**RECORDS FOR THE TASK**
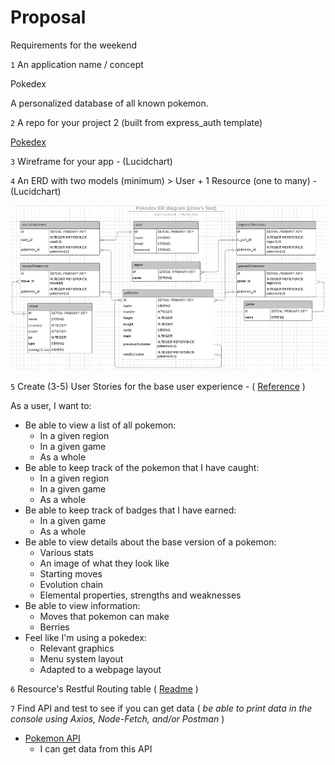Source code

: # Proposal
Requirements for the weekend

`1` An application name / concept 

Pokedex

A personalized database of all known pokemon.

`2` A repo for your project 2 (built from express_auth template)

[Pokedex](https://github.com/evan-woodworth/Pokedex)

`3` Wireframe for your app - (Lucidchart)

`4` An ERD with two models (minimum) > User + 1 Resource (one to many) - (Lucidchart)

![ERD rough draft](./img/ERD-Roughdraft.png)

`5` Create (3-5) User Stories for the base user experience - ( [Reference](https://revelry.co/resources/development/user-stories-that-dont-suck/) )

As a user, I want to:

- Be able to view a list of all pokemon:
  - In a given region
  - In a given game
  - As a whole
- Be able to keep track of the pokemon that I have caught:
  - In a given region
  - In a given game
  - As a whole
- Be able to keep track of badges that I have earned:
  - In a given game
  - As a whole
- Be able to view details about the base version of a pokemon:
  - Various stats
  - An image of what they look like
  - Starting moves
  - Evolution chain
  - Elemental properties, strengths and weaknesses
- Be able to view information:
  - Moves that pokemon can make
  - Berries
- Feel like I'm using a pokedex:
  - Relevant graphics
  - Menu system layout
  - Adapted to a webpage layout

`6` Resource's Restful Routing table ( [Readme](https://romebell.gitbook.io/sei-412/node-express/00readme-1/01intro-to-express/00readme#restful-routing) )

`7` Find API and test to see if you can get data ( *be able to print data in the console using Axios, Node-Fetch, and/or Postman* )

- [Pokemon API](https://pokeapi.co/)
  - I can get data from this API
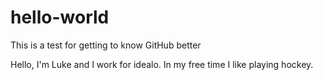 # hello-world
This is a test for getting to know GitHub better

Hello, I'm Luke and I work for idealo.
In my free time I like playing hockey.
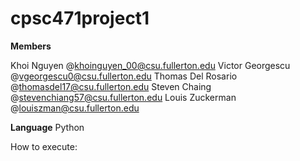 # cpsc471project1

**Members**

Khoi Nguyen @khoinguyen_00@csu.fullerton.edu
Victor Georgescu @vgeorgescu0@csu.fullerton.edu
Thomas Del Rosario @thomasdel17@csu.fullerton.edu
Steven Chaing @stevenchiang57@csu.fullerton.edu
Louis Zuckerman @louiszman@csu.fullerton.edu

**Language**
Python

How to execute:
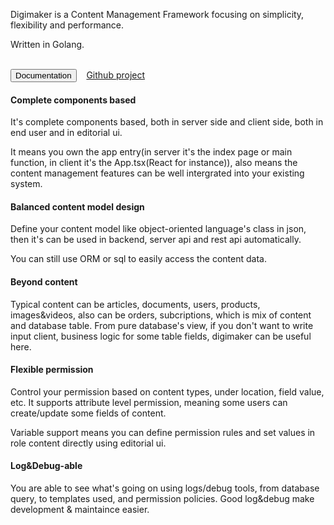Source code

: Digimaker is a Content Management Framework focusing on simplicity, flexibility and performance. 

Written in Golang.

<br />
<a href="https://digimaker.org/doc"><button class="btn btn-primary">Documentation</button></a>  &nbsp;&nbsp; <a href="https://github.com/digimakergo/digimaker">Github project</a>

<br />

#### Complete components based
It's complete components based, both in server side and client side, both in end user and in editorial ui.

It means you own the app entry(in server it's the index page or main function, in client it's the App.tsx(React for instance)), also means the content management features can be well intergrated into your existing system.

#### Balanced content model design
Define your content model like object-oriented language's class in json, then it's can be used in backend, server api and rest api automatically.

You can still use ORM or sql to easily access the content data.

#### Beyond content
Typical content can be articles, documents, users, products, images&videos, also can be orders, subcriptions, which is mix of content and database table. From pure database's view, if you don't want to write input client, business logic for some table fields, digimaker can be useful here.

#### Flexible permission
Control your permission based on content types, under location, field value, etc. It supports attribute level permission, meaning some users can create/update some fields of content.

Variable support means you can define permission rules and set values in role content directly using editorial ui.

#### Log&Debug-able
You are able to see what's going on using logs/debug tools, from database query, to templates used, and permission policies. Good log&debug make development & maintaince easier.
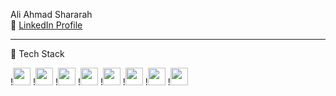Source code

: Ali Ahmad Shararah  
🔗 [LinkedIn Profile](https://www.linkedin.com/in/ali-shararah-b2b12a19a)

---

 🚀 Tech Stack

!<img src="https://img.shields.io/badge/HTML5-E34F26?logo=html5&logoColor=white" height="28"/>
!<img src="https://img.shields.io/badge/CSS3-1572B6?logo=css3&logoColor=white" height="28"/>
!<img src="https://img.shields.io/badge/JavaScript-F7DF1E?logo=javascript&logoColor=black" height="28"/>
!<img src="https://img.shields.io/badge/PHP-777BB4?logo=php&logoColor=white" height="28"/>
!<img src="https://img.shields.io/badge/Laravel-F55247?logo=laravel&logoColor=white" height="28"/>
!<img src="https://img.shields.io/badge/Java-007396?logo=java&logoColor=white" height="28"/>
!<img src="https://img.shields.io/badge/MySQL-4479A1?logo=mysql&logoColor=white" height="28"/>
!<img src="https://img.shields.io/badge/Windows-0078D6?logo=windows&logoColor=white" height="28"/>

**PROBLEM**
How many lines in these entries hold the string "components"? Answer with the number alone.

**EXERCISE ANSWER**
2